[Saved entries]
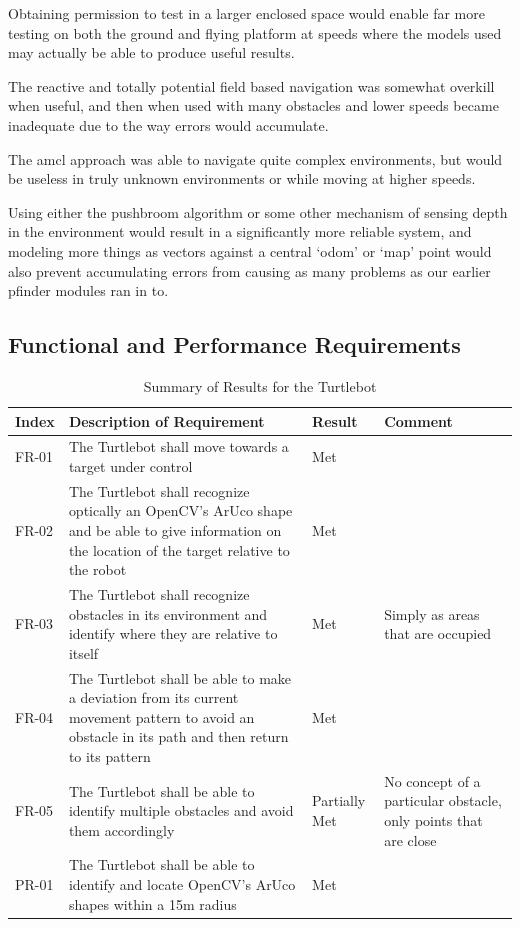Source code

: \documentclass{article}[12]
\begin{document}
Obtaining permission to test in a larger enclosed space would enable far more testing on both the ground and flying platform at speeds where the models used may actually be able to produce useful results. 

The reactive and totally potential field based navigation was somewhat overkill when useful, and then when used with many obstacles and lower speeds became inadequate due to the way errors would accumulate.

The amcl approach was able to navigate quite complex environments, but would be useless in truly unknown environments or while moving at higher speeds. 

Using either the pushbroom algorithm or some other mechanism of sensing depth in the environment would result in a significantly more reliable system, and modeling more things as vectors against a central `odom' or `map' point would also prevent accumulating errors from causing as many problems as our earlier pfinder modules ran in to.
 
 \subsection{Functional and Performance Requirements}

	\begin{table}[H]
  \small
		\begin{tabular}{p{2cm} p{8cm} p{2cm} p{3cm}} 
			\hline
			{\textbf{Index}} & {\textbf{Description of Requirement}} & {\textbf{Result}} & {\textbf{Comment}} \\ \hline
FR-01 & The Turtlebot shall move towards a target under control & Met & \\
FR-02 & The Turtlebot shall recognize optically an OpenCV's ArUco shape and be able to give information on the location of the target relative to the robot & Met & \\
FR-03 & The Turtlebot shall recognize obstacles in its environment and identify where they are relative to itself & Met & Simply as areas that are occupied \\
FR-04 & The Turtlebot shall be able to make a deviation from its current movement pattern to avoid an obstacle in its path and then return to its pattern & Met & \\
FR-05 & The Turtlebot shall be able to identify multiple obstacles and avoid them accordingly & Partially Met & No concept of a particular obstacle, only points that are close \\
PR-01 & The Turtlebot shall be able to identify and locate OpenCV's ArUco shapes within a 15m radius & Met & \\ \hline
     \end{tabular}
     \caption{Summary of Results for the Turtlebot}
     \label{table:turtlbotresults}
 \end{table}
\end{document}
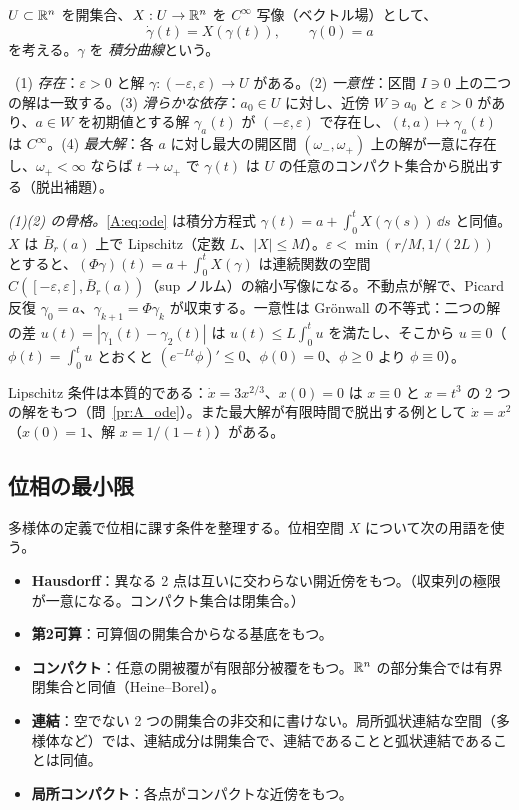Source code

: $U\subset\mathbb R^n$ を開集合、$X:U\to\mathbb R^n$ を $C^\infty$ 写像（ベクトル場）として、
\begin{equation}\label{A:eq:ode}
\dot\gamma(t)=X(\gamma(t)),\qquad\gamma(0)=a
\end{equation}
を考える。$\gamma$ を \emph{積分曲線}という。

\begin{thm}\label{A:thm:ode}
\tC\ (1) \emph{存在}：$\varepsilon>0$ と解 $\gamma:(-\varepsilon,\varepsilon)\to U$ がある。(2) \emph{一意性}：区間 $I\ni0$ 上の二つの解は一致する。(3) \emph{滑らかな依存}：$a_0\in U$ に対し、近傍 $W\ni a_0$ と $\varepsilon>0$ があり、$a\in W$ を初期値とする解 $\gamma_a(t)$ が $(-\varepsilon,\varepsilon)$ で存在し、$(t,a)\mapsto\gamma_a(t)$ は $C^\infty$。(4) \emph{最大解}：各 $a$ に対し最大の開区間 $(\omega_-,\omega_+)$ 上の解が一意に存在し、$\omega_+<\infty$ ならば $t\to\omega_+$ で $\gamma(t)$ は $U$ の任意のコンパクト集合から脱出する（脱出補題）。
\end{thm}

\emph{(1)(2) の骨格。}\eqref{A:eq:ode} は積分方程式 $\gamma(t)=a+\int_0^tX(\gamma(s))\,\dd s$ と同値。$X$ は $\bar B_r(a)$ 上で Lipschitz（定数 $L$、$|X|\le M$）。$\varepsilon<\min(r/M,1/(2L))$ とすると、$(\Phi\gamma)(t)=a+\int_0^tX(\gamma)$ は連続関数の空間 $C([-\varepsilon,\varepsilon],\bar B_r(a))$（sup ノルム）の縮小写像になる。不動点が解で、Picard 反復 $\gamma_0=a$、$\gamma_{k+1}=\Phi\gamma_k$ が収束する。一意性は Grönwall の不等式：二つの解の差 $u(t)=|\gamma_1(t)-\gamma_2(t)|$ は $u(t)\le L\int_0^tu$ を満たし、そこから $u\equiv0$（$\phi(t)=\int_0^tu$ とおくと $(e^{-Lt}\phi)'\le0$、$\phi(0)=0$、$\phi\ge0$ より $\phi\equiv0$）。

Lipschitz 条件は本質的である：$\dot x=3x^{2/3}$、$x(0)=0$ は $x\equiv0$ と $x=t^3$ の 2 つの解をもつ（問~\ref{pr:A_ode}）。また最大解が有限時間で脱出する例として $\dot x=x^2$（$x(0)=1$、解 $x=1/(1-t)$）がある。

\subsection{位相の最小限}
多様体の定義で位相に課す条件を整理する。位相空間 $X$ について次の用語を使う。

\begin{itemize}
\item \textbf{Hausdorff}：異なる 2 点は互いに交わらない開近傍をもつ。（収束列の極限が一意になる。コンパクト集合は閉集合。）
\item \textbf{第2可算}：可算個の開集合からなる基底をもつ。
\item \textbf{コンパクト}：任意の開被覆が有限部分被覆をもつ。$\mathbb R^n$ の部分集合では有界閉集合と同値（Heine--Borel）。
\item \textbf{連結}：空でない 2 つの開集合の非交和に書けない。局所弧状連結な空間（多様体など）では、連結成分は開集合で、連結であることと弧状連結であることは同値。
\item \textbf{局所コンパクト}：各点がコンパクトな近傍をもつ。
\end{itemize}

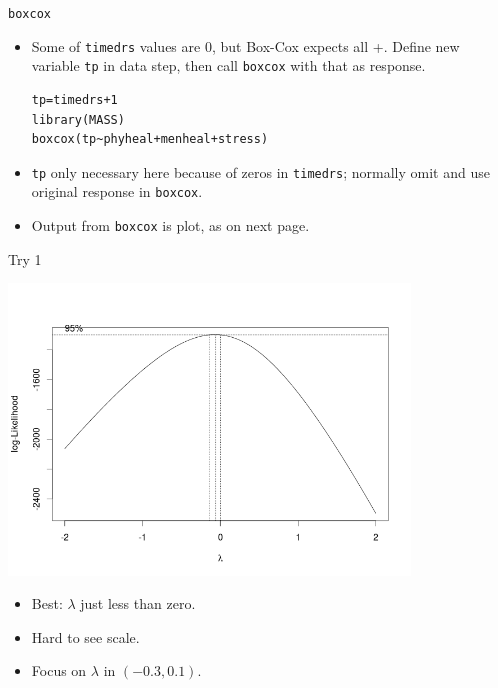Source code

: \documentclass{beamer}
\begin{document}
\begin{frame}[fragile]{\texttt{boxcox}}
  \begin{itemize}
  \item Some of \verb-timedrs- values are 0, but Box-Cox expects all
    +. Define new variable \verb-tp- in data step, then call
    \verb-boxcox- with that as response.

\begin{verbatim}
tp=timedrs+1
library(MASS)
boxcox(tp~phyheal+menheal+stress)
\end{verbatim}


  \item \verb-tp- only necessary here because of zeros in
    \verb-timedrs-; normally omit and use original response in
    \verb-boxcox-.
  \item Output from \texttt{boxcox} is plot, as on next page.

\end{itemize}

\end{frame}

\begin{frame}[fragile]{Try 1}

\includegraphics[width=0.8\textwidth]{boxcox}
\begin{itemize}
\item Best: $\lambda$ just less than zero.
\item Hard to see scale. 
\item Focus on $\lambda$ in $(-0.3,0.1)$.

\end{itemize}

\end{frame}
\end{document}
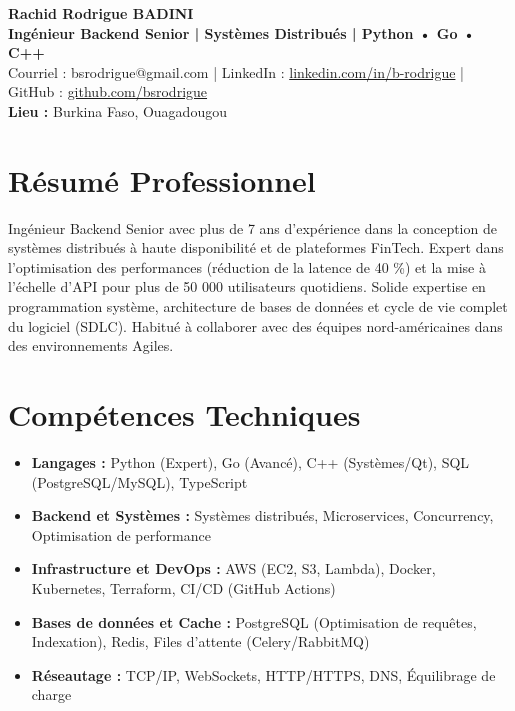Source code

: \documentclass[a4paper,10pt]{article}
\begin{document}
\begin{center}
    {\LARGE\bfseries Rachid Rodrigue BADINI} \\[0.15cm]
    \textbf{Ingénieur Backend Senior | Systèmes Distribués | Python • Go • C++} \\
    Courriel : bsrodrigue@gmail.com | LinkedIn : \href{https://linkedin.com/in/b-rodrigue}{linkedin.com/in/b-rodrigue} | GitHub : \href{https://github.com/bsrodrigue}{github.com/bsrodrigue} \\
    \textbf{Lieu :} Burkina Faso, Ouagadougou
\end{center}

\vspace{0.1cm}

\section*{Résumé Professionnel}
Ingénieur Backend Senior avec plus de 7 ans d'expérience dans la conception de systèmes distribués à haute disponibilité et de plateformes FinTech. Expert dans l'optimisation des performances (réduction de la latence de 40 \%) et la mise à l'échelle d'API pour plus de 50 000 utilisateurs quotidiens. Solide expertise en programmation système, architecture de bases de données et cycle de vie complet du logiciel (SDLC). Habitué à collaborer avec des équipes nord-américaines dans des environnements Agiles.

\section*{Compétences Techniques}
\begin{itemize}[leftmargin=*,nosep]
    \item \textbf{Langages :} Python (Expert), Go (Avancé), C++ (Systèmes/Qt), SQL (PostgreSQL/MySQL), TypeScript
    \item \textbf{Backend et Systèmes :} Systèmes distribués, Microservices, Concurrency, Optimisation de performance
    \item \textbf{Infrastructure et DevOps :} AWS (EC2, S3, Lambda), Docker, Kubernetes, Terraform, CI/CD (GitHub Actions)
    \item \textbf{Bases de données et Cache :} PostgreSQL (Optimisation de requêtes, Indexation), Redis, Files d'attente (Celery/RabbitMQ)
    \item \textbf{Réseautage :} TCP/IP, WebSockets, HTTP/HTTPS, DNS, Équilibrage de charge
\end{itemize}
\end{document}
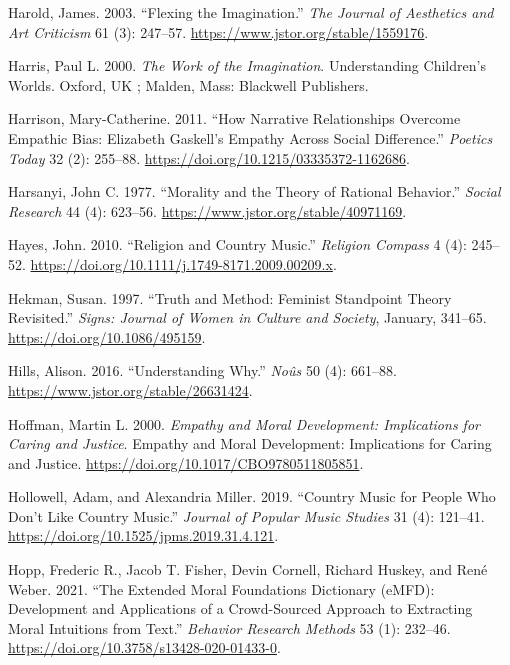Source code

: \documentclass[12pt]{book}
\newenvironment{CSLReferences}%
  {\setlength{\parindent}{0pt}%
   \setlength{\leftskip}{0pt}%
   \setlength{\parskip}{0pt}}%
  {\par}
\theoremstyle{definition}
\theoremstyle{remark}
\begin{document}
\begin{CSLReferences}{1}{0}
Harold, James. 2003. {``Flexing the {Imagination}.''} \emph{The Journal of Aesthetics and Art Criticism} 61 (3): 247--57. \url{https://www.jstor.org/stable/1559176}.

Harris, Paul L. 2000. \emph{The {Work} of the {Imagination}}. Understanding {Children}'s {Worlds}. Oxford, UK ; Malden, Mass: Blackwell Publishers.

Harrison, Mary-Catherine. 2011. {``How {Narrative Relationships Overcome Empathic Bias}: {Elizabeth Gaskell}'s {Empathy} Across {Social Difference}.''} \emph{Poetics Today} 32 (2): 255--88. \url{https://doi.org/10.1215/03335372-1162686}.

Harsanyi, John C. 1977. {``Morality and the {Theory} of {Rational Behavior}.''} \emph{Social Research} 44 (4): 623--56. \url{https://www.jstor.org/stable/40971169}.

Hayes, John. 2010. {``Religion and {Country Music}.''} \emph{Religion Compass} 4 (4): 245--52. \url{https://doi.org/10.1111/j.1749-8171.2009.00209.x}.

Hekman, Susan. 1997. {``Truth and Method: {Feminist} Standpoint Theory Revisited.''} \emph{Signs: Journal of Women in Culture and Society}, January, 341--65. \url{https://doi.org/10.1086/495159}.

Hills, Alison. 2016. {``Understanding {Why}.''} \emph{Noûs} 50 (4): 661--88. \url{https://www.jstor.org/stable/26631424}.

Hoffman, Martin L. 2000. \emph{Empathy and Moral Development: {Implications} for Caring and Justice}. Empathy and Moral Development: {Implications} for Caring and Justice. \url{https://doi.org/10.1017/CBO9780511805851}.

Hollowell, Adam, and Alexandria Miller. 2019. {``Country {Music} for {People Who Don}'t {Like Country Music}.''} \emph{Journal of Popular Music Studies} 31 (4): 121--41. \url{https://doi.org/10.1525/jpms.2019.31.4.121}.

Hopp, Frederic R., Jacob T. Fisher, Devin Cornell, Richard Huskey, and René Weber. 2021. {``The Extended {Moral Foundations Dictionary} ({eMFD}): {Development} and Applications of a Crowd-Sourced Approach to Extracting Moral Intuitions from Text.''} \emph{Behavior Research Methods} 53 (1): 232--46. \url{https://doi.org/10.3758/s13428-020-01433-0}.


\end{CSLReferences}
\end{document}
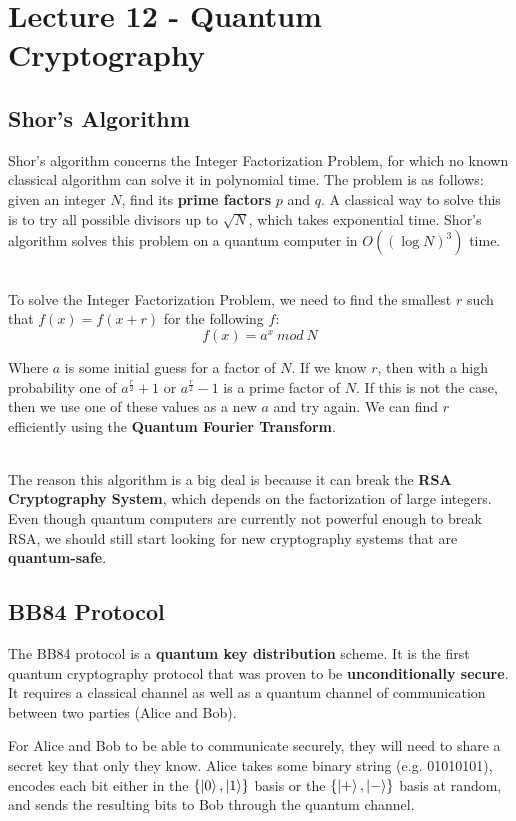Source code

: \documentclass[12pt]{article}
\begin{document}
%
%
\section*{Lecture 12 - Quantum Cryptography}
\subsection*{Shor's Algorithm}
Shor's algorithm concerns the Integer Factorization Problem, for which no known classical algorithm can solve it in polynomial time.
The problem is as follows: given an integer $N$, find its \textbf{prime factors} $p$ and $q$.
A classical way to solve this is to try all possible divisors up to $\sqrt{N}$, which takes exponential time.
Shor's algorithm solves this problem on a quantum computer in $O\left( \left( \log N \right)^3 \right)$ time.

\noindent
\\
To solve the Integer Factorization Problem, we need to find the smallest $r$ such that $f(x) = f(x + r)$ for the following $f$:
\[ f(x) = a^x \ mod \ N \]

\noindent
Where $a$ is some initial guess for a factor of $N$.
If we know $r$, then with a high probability one of $a^{\frac{r}{2}} + 1$ or $a^{\frac{r}{2}} - 1$ is a prime factor of $N$.
If this is not the case, then we use one of these values as a new $a$ and try again.
We can find $r$ efficiently using the \textbf{Quantum Fourier Transform}.

\noindent
\\
The reason this algorithm is a big deal is because it can break the \textbf{RSA Cryptography System}, which depends on the factorization of large integers.
Even though quantum computers are currently not powerful enough to break RSA, we should still start looking for new cryptography systems that are \textbf{quantum-safe}.

\subsection*{BB84 Protocol}
The BB84 protocol is a \textbf{quantum key distribution} scheme.
It is the first quantum cryptography protocol that was proven to be \textbf{unconditionally secure}.
It requires a classical channel as well as a quantum channel of communication between two parties (Alice and Bob).

\newpage
\noindent
For Alice and Bob to be able to communicate securely, they will need to share a secret key that only they know.
Alice takes some binary string (e.g. 01010101), encodes each bit either in the $\{ \ket{0}, \ket{1} \}$ basis or the $\{ \ket{+}, \ket{-} \}$ basis at random, and sends the resulting bits to Bob through the quantum channel.
\end{document}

[Work item]
Would you filter the records and copy out each line containing "only"?

[Reply]
FR-05 & The Turtlebot shall be able to identify multiple obstacles and avoid them accordingly & Partially Met & No concept of a particular obstacle, only points that are close \\
  \item \verb-tp- only necessary here because of zeros in
For Alice and Bob to be able to communicate securely, they will need to share a secret key that only they know.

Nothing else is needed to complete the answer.